Everything in the entries below must be output exactly, apart from the pictures.

── INFORMATION

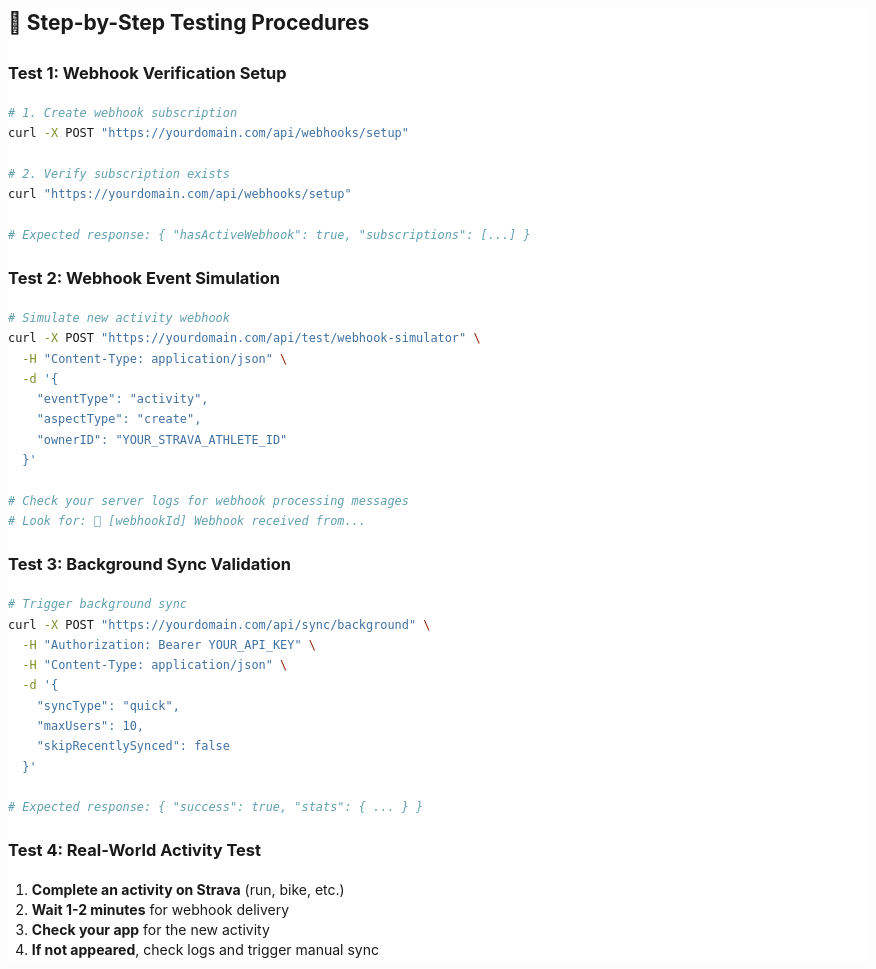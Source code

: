 ## 🎯 **Step-by-Step Testing Procedures**

### **Test 1: Webhook Verification Setup**

```bash
# 1. Create webhook subscription
curl -X POST "https://yourdomain.com/api/webhooks/setup"

# 2. Verify subscription exists
curl "https://yourdomain.com/api/webhooks/setup"

# Expected response: { "hasActiveWebhook": true, "subscriptions": [...] }
```

### **Test 2: Webhook Event Simulation**

```bash
# Simulate new activity webhook
curl -X POST "https://yourdomain.com/api/test/webhook-simulator" \
  -H "Content-Type: application/json" \
  -d '{
    "eventType": "activity",
    "aspectType": "create", 
    "ownerID": "YOUR_STRAVA_ATHLETE_ID"
  }'

# Check your server logs for webhook processing messages
# Look for: 🔔 [webhookId] Webhook received from...
```

### **Test 3: Background Sync Validation**

```bash
# Trigger background sync
curl -X POST "https://yourdomain.com/api/sync/background" \
  -H "Authorization: Bearer YOUR_API_KEY" \
  -H "Content-Type: application/json" \
  -d '{
    "syncType": "quick",
    "maxUsers": 10,
    "skipRecentlySynced": false
  }'

# Expected response: { "success": true, "stats": { ... } }
```

### **Test 4: Real-World Activity Test**

1. **Complete an activity on Strava** (run, bike, etc.)
2. **Wait 1-2 minutes** for webhook delivery
3. **Check your app** for the new activity
4. **If not appeared**, check logs and trigger manual sync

────

ANSWER SPACE:
Source code

: ## 🎯 **Step-by-Step Testing Procedures**

### **Test 1: Webhook Verification Setup**

```bash
# 1. Create webhook subscription
curl -X POST "https://yourdomain.com/api/webhooks/setup"

# 2. Verify subscription exists
curl "https://yourdomain.com/api/webhooks/setup"

# Expected response: { "hasActiveWebhook": true, "subscriptions": [...] }
```

### **Test 2: Webhook Event Simulation**

```bash
# Simulate new activity webhook
curl -X POST "https://yourdomain.com/api/test/webhook-simulator" \
  -H "Content-Type: application/json" \
  -d '{
    "eventType": "activity",
    "aspectType": "create", 
    "ownerID": "YOUR_STRAVA_ATHLETE_ID"
  }'

# Check your server logs for webhook processing messages
# Look for: 🔔 [webhookId] Webhook received from...
```

### **Test 3: Background Sync Validation**

```bash
# Trigger background sync
curl -X POST "https://yourdomain.com/api/sync/background" \
  -H "Authorization: Bearer YOUR_API_KEY" \
  -H "Content-Type: application/json" \
  -d '{
    "syncType": "quick",
    "maxUsers": 10,
    "skipRecentlySynced": false
  }'

# Expected response: { "success": true, "stats": { ... } }
```

### **Test 4: Real-World Activity Test**

1. **Complete an activity on Strava** (run, bike, etc.)
2. **Wait 1-2 minutes** for webhook delivery
3. **Check your app** for the new activity
4. **If not appeared**, check logs and trigger manual sync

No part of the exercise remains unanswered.